The heavy computing involved in AI - training and running deep learning algorithms, with big datasets - consumes power and resources. How much should we be concerned about its environmental impact?
In 2019, the paper Energy and Policy Considerations for Deep Learning in NLP made quite a big splash by explicitly calculating the CO2 footprint of some example deep learning algorithms. It led to headlines like this:
"Training a single AI model can emit as much carbon as five cars in their lifetimes" (MIT Technology Review)
If that sounds worrying: well, take a moment and think whether that headline seems credible. If training an AI model takes as much power as 5 cars over their whole lifetime, how come my home laptop can do it in a couple of hours or days? -- The calculation they're referring to is not for an "average" AI model, but for one of the biggest models ever (at the time), and also for the fact that they're training it many times over, during an optimisation procedure.

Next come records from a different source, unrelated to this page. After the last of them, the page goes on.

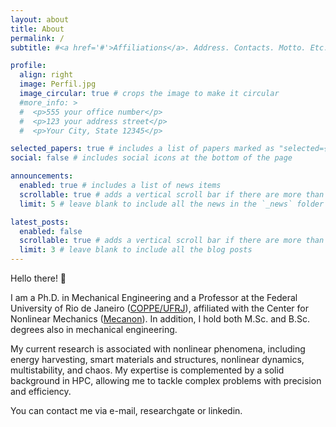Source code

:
 ```yaml
---
layout: about
title: About
permalink: /
subtitle: #<a href='#'>Affiliations</a>. Address. Contacts. Motto. Etc.

profile:
  align: right
  image: Perfil.jpg
  image_circular: true # crops the image to make it circular
  #more_info: >
  #  <p>555 your office number</p>
  #  <p>123 your address street</p>
  #  <p>Your City, State 12345</p>

selected_papers: true # includes a list of papers marked as "selected={true}"
social: false # includes social icons at the bottom of the page

announcements:
  enabled: true # includes a list of news items
  scrollable: true # adds a vertical scroll bar if there are more than 3 news items
  limit: 5 # leave blank to include all the news in the `_news` folder

latest_posts:
  enabled: false
  scrollable: true # adds a vertical scroll bar if there are more than 3 new posts items
  limit: 3 # leave blank to include all the blog posts
---
```


Hello there! 👋

I am a Ph.D. in Mechanical Engineering and a Professor at the Federal University of Rio de Janeiro ([COPPE/UFRJ](https://coppe.ufrj.br)), affiliated with the Center for Nonlinear Mechanics ([Mecanon](http://mecanon.coppe.ufrj.br)). In addition, I hold both M.Sc. and B.Sc. degrees also in mechanical engineering.

My current research is associated with nonlinear phenomena, including energy harvesting, smart materials and structures, nonlinear dynamics, multistability, and chaos. My expertise is complemented by a solid background in HPC, allowing me to tackle complex problems with precision and efficiency.

You can contact me via e-mail, researchgate or linkedin.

Still, the paper makes a very good initial analysis, including some smaller models as well as the bigger ones. I found it interesting that they analysed their own logfiles in their lab, to determine that in their previous work they had executed a training run almost 5000 times!

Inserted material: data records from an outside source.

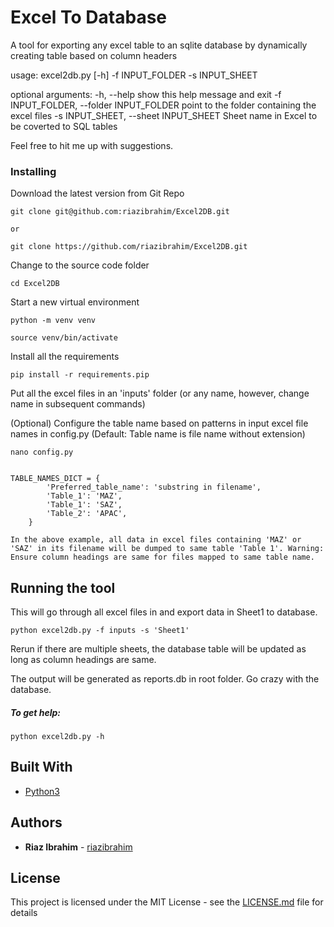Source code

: # Excel To Database

A tool for exporting any excel table to an sqlite database by dynamically creating table based on column headers

usage: excel2db.py [-h] -f INPUT_FOLDER -s INPUT_SHEET

optional arguments:
  -h, --help            show this help message and exit
  -f INPUT_FOLDER, --folder INPUT_FOLDER
                        point to the folder containing the excel files
  -s INPUT_SHEET, --sheet INPUT_SHEET
                        Sheet name in Excel to be coverted to SQL tables




Feel free to hit me up with suggestions.


### Installing

Download the latest version from Git Repo

```
git clone git@github.com:riazibrahim/Excel2DB.git

or

git clone https://github.com/riazibrahim/Excel2DB.git
```

Change to the source code folder

```
cd Excel2DB
```
Start a new virtual environment

```
python -m venv venv

source venv/bin/activate
```

Install all the requirements

```
pip install -r requirements.pip
```

Put all the excel files in an 'inputs' folder (or any name, however, change name in subsequent commands)

(Optional) Configure the table name based on patterns in input excel file names in config.py (Default: Table name is file name without extension)

```
nano config.py


TABLE_NAMES_DICT = {
        'Preferred_table_name': 'substring in filename',
        'Table_1': 'MAZ',
        'Table_1': 'SAZ',
        'Table_2': 'APAC',
    }

In the above example, all data in excel files containing 'MAZ' or 'SAZ' in its filename will be dumped to same table 'Table 1'. Warning: Ensure column headings are same for files mapped to same table name.
```

## Running the tool

This will go through all excel files in and export data in Sheet1 to database.

```
python excel2db.py -f inputs -s 'Sheet1'
```
Rerun if there are multiple sheets, the database table will be updated as long as column headings are same.

The output will be generated as reports.db in root folder. Go crazy with the database.

##### To get help:
```
python excel2db.py -h
```


## Built With

* [Python3](https://www.python.org/download/releases/3.0/)


## Authors

* **Riaz Ibrahim** - [riazibrahim](https://github.com/https://github.com/riazibrahim/)

## License

This project is licensed under the MIT License - see the [LICENSE.md](LICENSE) file for details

A 2022 paper from Google re-analyses the claims and gives a lot of numerical detail from Google's own datacenters, giving a dramatic and reassuring claim:
The Carbon Footprint of Machine Learning Training Will Plateau, Then Shrink
However, the headline claim that AI's footprint "will shrink" is an absolute over-claim, based on little more than some optimistic guesses in the paper's discussion section. The authors really should have thought twice about choosing that title for the paper, since there's a very big rhetorical impact if Google announces that AI's carbon footprint is maybe nothing to worry about.
They do some very good work on carbon emissions, including running their own low-carbon power generation from windfarms. Their own analysis found that one of their datacentres in Oklahoma is 92% carbon-free (due to good conditions for wind energy generation), and as a result they moved the location for their big AI training to there. The claim is thus that if we all did things like this, we - just like Google - can maintain our impressive rate of progress while our carbon footprint plateaus and decreases.

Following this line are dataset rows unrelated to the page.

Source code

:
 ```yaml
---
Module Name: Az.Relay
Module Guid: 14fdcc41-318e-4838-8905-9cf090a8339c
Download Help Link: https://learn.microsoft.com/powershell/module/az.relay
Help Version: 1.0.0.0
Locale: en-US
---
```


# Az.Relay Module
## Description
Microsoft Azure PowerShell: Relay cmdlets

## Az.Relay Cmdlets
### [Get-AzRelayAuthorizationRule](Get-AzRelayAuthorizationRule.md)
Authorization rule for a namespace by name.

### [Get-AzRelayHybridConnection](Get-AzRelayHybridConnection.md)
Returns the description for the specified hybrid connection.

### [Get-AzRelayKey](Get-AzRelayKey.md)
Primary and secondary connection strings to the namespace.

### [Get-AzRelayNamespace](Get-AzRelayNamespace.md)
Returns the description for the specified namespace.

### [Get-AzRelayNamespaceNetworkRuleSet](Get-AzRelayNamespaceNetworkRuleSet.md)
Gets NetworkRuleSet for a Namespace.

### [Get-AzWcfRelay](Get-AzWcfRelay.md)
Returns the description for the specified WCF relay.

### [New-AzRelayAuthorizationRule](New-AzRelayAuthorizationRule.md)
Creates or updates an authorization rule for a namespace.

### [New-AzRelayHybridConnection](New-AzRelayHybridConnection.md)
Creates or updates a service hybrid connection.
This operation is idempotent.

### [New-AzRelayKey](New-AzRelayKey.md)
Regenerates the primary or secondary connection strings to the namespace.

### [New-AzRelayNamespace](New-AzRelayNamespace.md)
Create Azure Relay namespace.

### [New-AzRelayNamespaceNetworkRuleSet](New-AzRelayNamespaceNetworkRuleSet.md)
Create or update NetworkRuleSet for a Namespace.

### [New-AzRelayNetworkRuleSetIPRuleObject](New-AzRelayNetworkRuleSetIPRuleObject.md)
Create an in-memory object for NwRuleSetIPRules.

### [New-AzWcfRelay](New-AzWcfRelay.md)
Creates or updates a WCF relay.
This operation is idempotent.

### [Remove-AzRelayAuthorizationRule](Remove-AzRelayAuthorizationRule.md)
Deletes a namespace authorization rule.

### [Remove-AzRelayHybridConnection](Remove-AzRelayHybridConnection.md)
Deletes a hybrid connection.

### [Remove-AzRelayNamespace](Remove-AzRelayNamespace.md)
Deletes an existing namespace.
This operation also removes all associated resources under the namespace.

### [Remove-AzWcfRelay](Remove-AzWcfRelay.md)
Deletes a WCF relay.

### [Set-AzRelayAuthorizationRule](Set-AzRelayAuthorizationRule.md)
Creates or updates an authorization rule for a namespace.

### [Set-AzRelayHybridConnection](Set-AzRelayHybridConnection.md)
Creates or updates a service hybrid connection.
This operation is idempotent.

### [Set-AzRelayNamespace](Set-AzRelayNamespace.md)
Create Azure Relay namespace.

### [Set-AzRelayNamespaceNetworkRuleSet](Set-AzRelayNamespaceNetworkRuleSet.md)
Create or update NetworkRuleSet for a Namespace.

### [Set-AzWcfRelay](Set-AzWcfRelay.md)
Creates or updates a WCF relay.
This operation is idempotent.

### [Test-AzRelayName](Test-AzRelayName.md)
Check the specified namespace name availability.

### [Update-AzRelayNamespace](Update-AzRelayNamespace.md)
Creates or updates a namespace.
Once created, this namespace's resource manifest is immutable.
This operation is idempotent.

So what's wrong with Google's claim?
Well firstly, we can't all move our AI servers to Oklahoma. Even if we could, many wouldn't. If we decarbonise our energy sector entirely, then of course AI's footprint will shrink, but - well, you've heard the debates about that raging for years.
Secondly, the claim is that better hardware is more efficient - such as Google's new generation of TPU chips, discussed in the paper. This is true, but again: not everyone can or would move to these. The older GPU and TPU hardware is unlikely to go into landfill: it'll continue to be used, for AI or for other computation.
And thirdly there's the famous Jevons paradox, not at all addressed in the paper: if AI becomes more efficient, this will certainly tempt people to do more of it. This has clearly happened already, with companies training AI models so big that they would have been inconceivable ten years ago -- many billions of parameters in one model, and many GPU-years of power used to train them.
The ignorance of Jevons paradox is clearest when the paper dismisses the idea that AI inside mobile phones might be a big deal (their global footprint is much smaller than the footprint of the big data centres). But it's a pretty safe bet that, as TPUs in mobile phones get more and more usage by software developers, and mobile apps powered by on-device AI find ever more diverse uses and popularity, they'll become a bigger and bigger part of the footprint of smartphone usage. Conspicuously, in the paper the authors project various changes in AI datacentres into the future, but they don't bother to make any projections about smartphones or other edge devices.
A recent opinion piece in the Communications of the ACM (Our house is on fire: The climate emergency and computing's responsibility) puts it all very clearly in the big picture:
"Computing’s footprint has risen steadily despite becoming much more efficient in the transmission and storage of data over the last 50 years. Greater efficiency leads, almost always, to growth in overall carbon emissions, as efficiency gains are quickly swamped by the desire to do more; hence we see global emissions increasing decade after decade despite continual efficiency gains in every sector.
"However, efficiencies delivered by computing technology could play a vital role in enabling continued functionality within a resource-constrained future. The computing industry should be lobbying strongly for the introduction of a carbon constraint!"